CVS Health – The Turnaround That Keeps Delivering Surprises

Few comeback stories have been as dramatic as CVS in 2025. The stock is up close to 80% year-to-date after three straight quarters of beating expectations and raising guidance. New leadership came in, slashed costs, shook up management, and – crucially – kept the dividend intact while resuming buybacks. Total shareholder yield sits right around 6.6%, but the momentum feels much stronger than that number suggests.

The health insurance business, which had been the problem child, is finally stabilizing. Combine that with the steady cash flow from thousands of drugstores and you have a classic “fixed the easy stuff, now the hard parts are getting better” situation. When a CEO says he’s “really, really good” about closing the year strong three times in one earnings call, you start to believe the turnaround might actually stick.

This is the third consecutive quarter of beat-and-raise, and the trajectory feels sustainable.

What Ties These Names Together

Look past the different industries and you see the same pattern: mature businesses generating more cash than they need, trading at reasonable (or outright cheap) valuations, and choosing to return that excess capital instead of embarking on questionable empires. In my experience, that combination rarely stays ignored by the market forever.

These aren’t the stocks that make you rich overnight. They’re the ones that compound quietly while the growth darlings grab headlines. And right now, with total yields ranging from 6% to nearly 20%, the math is doing a lot of the heavy lifting.

Sure, nothing is bulletproof.

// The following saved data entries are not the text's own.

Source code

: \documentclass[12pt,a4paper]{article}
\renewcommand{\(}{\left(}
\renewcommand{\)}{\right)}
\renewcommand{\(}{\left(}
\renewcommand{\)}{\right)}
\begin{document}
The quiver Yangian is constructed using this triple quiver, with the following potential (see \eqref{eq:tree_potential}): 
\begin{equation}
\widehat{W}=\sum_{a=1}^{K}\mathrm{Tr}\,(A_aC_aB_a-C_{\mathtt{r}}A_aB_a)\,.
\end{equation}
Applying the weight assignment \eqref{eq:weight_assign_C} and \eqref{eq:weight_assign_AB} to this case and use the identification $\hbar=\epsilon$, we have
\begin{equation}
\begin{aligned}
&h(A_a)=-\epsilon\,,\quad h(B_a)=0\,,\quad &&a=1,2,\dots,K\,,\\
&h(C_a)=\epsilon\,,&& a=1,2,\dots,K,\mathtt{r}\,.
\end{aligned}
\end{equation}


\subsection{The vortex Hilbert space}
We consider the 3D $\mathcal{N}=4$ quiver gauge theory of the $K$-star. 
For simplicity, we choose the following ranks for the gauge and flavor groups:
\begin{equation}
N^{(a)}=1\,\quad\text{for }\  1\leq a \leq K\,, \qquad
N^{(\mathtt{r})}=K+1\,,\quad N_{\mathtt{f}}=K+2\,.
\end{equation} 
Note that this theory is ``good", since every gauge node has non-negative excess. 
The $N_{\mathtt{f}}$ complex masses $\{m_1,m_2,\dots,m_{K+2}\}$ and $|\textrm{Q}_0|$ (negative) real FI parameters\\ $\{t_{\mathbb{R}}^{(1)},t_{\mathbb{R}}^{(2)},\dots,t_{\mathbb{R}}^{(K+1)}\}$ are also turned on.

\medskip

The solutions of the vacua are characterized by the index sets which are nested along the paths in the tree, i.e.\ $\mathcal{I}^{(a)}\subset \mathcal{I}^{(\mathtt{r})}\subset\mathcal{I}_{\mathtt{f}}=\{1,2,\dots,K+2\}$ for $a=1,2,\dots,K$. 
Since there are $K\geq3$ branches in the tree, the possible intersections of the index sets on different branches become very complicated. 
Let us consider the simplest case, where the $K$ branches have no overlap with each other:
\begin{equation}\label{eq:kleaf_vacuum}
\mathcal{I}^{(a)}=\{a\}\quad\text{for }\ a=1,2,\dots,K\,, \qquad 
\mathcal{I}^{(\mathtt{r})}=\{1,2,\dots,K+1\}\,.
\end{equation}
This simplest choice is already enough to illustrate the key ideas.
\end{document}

Refining margins can roll over, PC demand can soften again, packages can slow, turnarounds can stall. But every one of these companies has an investment-grade balance sheet and a clear commitment to shareholders. That’s about as close to “sleep-well-at-night money” as the stock market gets these days.

I’m not saying you should back up the truck on any single name here – diversification still matters – but if you’ve been searching for ways to get paid while you wait for the next big move in the market, this corner of the market deserves a serious look. Sometimes the best offense really is a great defense, especially when that defense is writing you fat checks every quarter.

The era of zero interest rates forced companies to issue shares and chase growth at any cost. Now that cash actually has a cost again, the survivors are the ones who figured out how to make it – and give it back. Maybe boring is the new brilliant after all.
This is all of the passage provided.